» What you have to do
Please write each entry out again exactly as shown.

» Data for the task
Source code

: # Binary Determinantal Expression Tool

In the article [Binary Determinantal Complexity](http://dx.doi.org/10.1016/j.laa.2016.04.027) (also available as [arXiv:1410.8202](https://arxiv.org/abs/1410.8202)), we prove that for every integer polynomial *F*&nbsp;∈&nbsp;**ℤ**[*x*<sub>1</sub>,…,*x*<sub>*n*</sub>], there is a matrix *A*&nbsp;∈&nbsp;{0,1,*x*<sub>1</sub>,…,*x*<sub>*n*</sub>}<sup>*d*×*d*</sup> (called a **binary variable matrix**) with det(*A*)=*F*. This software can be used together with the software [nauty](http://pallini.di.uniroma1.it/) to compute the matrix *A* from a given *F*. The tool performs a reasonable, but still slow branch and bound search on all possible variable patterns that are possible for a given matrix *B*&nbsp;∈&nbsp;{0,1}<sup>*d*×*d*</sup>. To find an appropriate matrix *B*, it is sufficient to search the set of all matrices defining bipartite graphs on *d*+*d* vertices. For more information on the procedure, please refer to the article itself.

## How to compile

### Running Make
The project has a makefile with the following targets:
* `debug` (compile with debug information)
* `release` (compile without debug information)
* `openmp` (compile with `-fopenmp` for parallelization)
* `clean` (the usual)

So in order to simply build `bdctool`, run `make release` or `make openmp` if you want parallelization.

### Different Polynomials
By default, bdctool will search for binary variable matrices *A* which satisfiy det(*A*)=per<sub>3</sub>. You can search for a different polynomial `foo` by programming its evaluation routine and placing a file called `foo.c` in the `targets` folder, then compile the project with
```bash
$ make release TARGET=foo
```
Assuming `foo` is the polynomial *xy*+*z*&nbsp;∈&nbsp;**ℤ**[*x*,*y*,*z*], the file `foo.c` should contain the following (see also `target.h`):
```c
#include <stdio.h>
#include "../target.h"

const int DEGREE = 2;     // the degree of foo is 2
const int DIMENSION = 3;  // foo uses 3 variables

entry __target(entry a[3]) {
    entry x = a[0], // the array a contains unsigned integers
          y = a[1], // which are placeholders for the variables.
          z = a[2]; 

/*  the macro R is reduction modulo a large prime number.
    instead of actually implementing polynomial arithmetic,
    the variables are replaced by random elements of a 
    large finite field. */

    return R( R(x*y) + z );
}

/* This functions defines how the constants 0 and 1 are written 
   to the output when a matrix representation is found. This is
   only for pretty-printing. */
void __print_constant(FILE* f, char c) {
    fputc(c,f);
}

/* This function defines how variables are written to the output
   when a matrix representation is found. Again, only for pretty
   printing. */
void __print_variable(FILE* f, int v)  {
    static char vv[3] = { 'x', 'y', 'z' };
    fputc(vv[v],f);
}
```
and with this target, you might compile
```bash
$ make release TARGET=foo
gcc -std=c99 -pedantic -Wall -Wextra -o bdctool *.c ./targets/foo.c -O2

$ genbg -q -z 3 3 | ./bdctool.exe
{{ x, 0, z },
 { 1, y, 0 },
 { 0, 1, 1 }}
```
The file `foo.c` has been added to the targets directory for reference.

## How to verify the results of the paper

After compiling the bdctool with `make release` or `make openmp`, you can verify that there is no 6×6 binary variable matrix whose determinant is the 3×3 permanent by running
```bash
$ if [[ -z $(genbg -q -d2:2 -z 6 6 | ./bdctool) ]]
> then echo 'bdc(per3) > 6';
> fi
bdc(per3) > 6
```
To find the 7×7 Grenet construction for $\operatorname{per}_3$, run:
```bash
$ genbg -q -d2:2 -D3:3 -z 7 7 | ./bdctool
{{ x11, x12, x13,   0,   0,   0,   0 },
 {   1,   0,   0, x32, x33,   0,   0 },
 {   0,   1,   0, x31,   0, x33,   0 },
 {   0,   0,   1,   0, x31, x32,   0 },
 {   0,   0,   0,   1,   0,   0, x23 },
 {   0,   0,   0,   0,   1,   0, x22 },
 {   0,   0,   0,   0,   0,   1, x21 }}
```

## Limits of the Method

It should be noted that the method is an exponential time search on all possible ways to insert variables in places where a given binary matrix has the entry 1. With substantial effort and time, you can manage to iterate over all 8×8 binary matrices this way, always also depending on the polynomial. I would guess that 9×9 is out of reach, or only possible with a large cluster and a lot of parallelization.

» Result of the exercise
Source code

: # Binary Determinantal Expression Tool

In the article [Binary Determinantal Complexity](http://dx.doi.org/10.1016/j.laa.2016.04.027) (also available as [arXiv:1410.8202](https://arxiv.org/abs/1410.8202)), we prove that for every integer polynomial *F*&nbsp;∈&nbsp;**ℤ**[*x*<sub>1</sub>,…,*x*<sub>*n*</sub>], there is a matrix *A*&nbsp;∈&nbsp;{0,1,*x*<sub>1</sub>,…,*x*<sub>*n*</sub>}<sup>*d*×*d*</sup> (called a **binary variable matrix**) with det(*A*)=*F*. This software can be used together with the software [nauty](http://pallini.di.uniroma1.it/) to compute the matrix *A* from a given *F*. The tool performs a reasonable, but still slow branch and bound search on all possible variable patterns that are possible for a given matrix *B*&nbsp;∈&nbsp;{0,1}<sup>*d*×*d*</sup>. To find an appropriate matrix *B*, it is sufficient to search the set of all matrices defining bipartite graphs on *d*+*d* vertices. For more information on the procedure, please refer to the article itself.

## How to compile

### Running Make
The project has a makefile with the following targets:
* `debug` (compile with debug information)
* `release` (compile without debug information)
* `openmp` (compile with `-fopenmp` for parallelization)
* `clean` (the usual)

So in order to simply build `bdctool`, run `make release` or `make openmp` if you want parallelization.

### Different Polynomials
By default, bdctool will search for binary variable matrices *A* which satisfiy det(*A*)=per<sub>3</sub>. You can search for a different polynomial `foo` by programming its evaluation routine and placing a file called `foo.c` in the `targets` folder, then compile the project with
```bash
$ make release TARGET=foo
```
Assuming `foo` is the polynomial *xy*+*z*&nbsp;∈&nbsp;**ℤ**[*x*,*y*,*z*], the file `foo.c` should contain the following (see also `target.h`):
```c
#include <stdio.h>
#include "../target.h"

const int DEGREE = 2;     // the degree of foo is 2
const int DIMENSION = 3;  // foo uses 3 variables

entry __target(entry a[3]) {
    entry x = a[0], // the array a contains unsigned integers
          y = a[1], // which are placeholders for the variables.
          z = a[2]; 

/*  the macro R is reduction modulo a large prime number.
    instead of actually implementing polynomial arithmetic,
    the variables are replaced by random elements of a 
    large finite field. */

    return R( R(x*y) + z );
}

/* This functions defines how the constants 0 and 1 are written 
   to the output when a matrix representation is found. This is
   only for pretty-printing. */
void __print_constant(FILE* f, char c) {
    fputc(c,f);
}

/* This function defines how variables are written to the output
   when a matrix representation is found. Again, only for pretty
   printing. */
void __print_variable(FILE* f, int v)  {
    static char vv[3] = { 'x', 'y', 'z' };
    fputc(vv[v],f);
}
```
and with this target, you might compile
```bash
$ make release TARGET=foo
gcc -std=c99 -pedantic -Wall -Wextra -o bdctool *.c ./targets/foo.c -O2

$ genbg -q -z 3 3 | ./bdctool.exe
{{ x, 0, z },
 { 1, y, 0 },
 { 0, 1, 1 }}
```
The file `foo.c` has been added to the targets directory for reference.

## How to verify the results of the paper

After compiling the bdctool with `make release` or `make openmp`, you can verify that there is no 6×6 binary variable matrix whose determinant is the 3×3 permanent by running
```bash
$ if [[ -z $(genbg -q -d2:2 -z 6 6 | ./bdctool) ]]
> then echo 'bdc(per3) > 6';
> fi
bdc(per3) > 6
```
To find the 7×7 Grenet construction for $\operatorname{per}_3$, run:
```bash
$ genbg -q -d2:2 -D3:3 -z 7 7 | ./bdctool
{{ x11, x12, x13,   0,   0,   0,   0 },
 {   1,   0,   0, x32, x33,   0,   0 },
 {   0,   1,   0, x31,   0, x33,   0 },
 {   0,   0,   1,   0, x31, x32,   0 },
 {   0,   0,   0,   1,   0,   0, x23 },
 {   0,   0,   0,   0,   1,   0, x22 },
 {   0,   0,   0,   0,   0,   1, x21 }}
```

## Limits of the Method

It should be noted that the method is an exponential time search on all possible ways to insert variables in places where a given binary matrix has the entry 1. With substantial effort and time, you can manage to iterate over all 8×8 binary matrices this way, always also depending on the polynomial. I would guess that 9×9 is out of reach, or only possible with a large cluster and a lot of parallelization.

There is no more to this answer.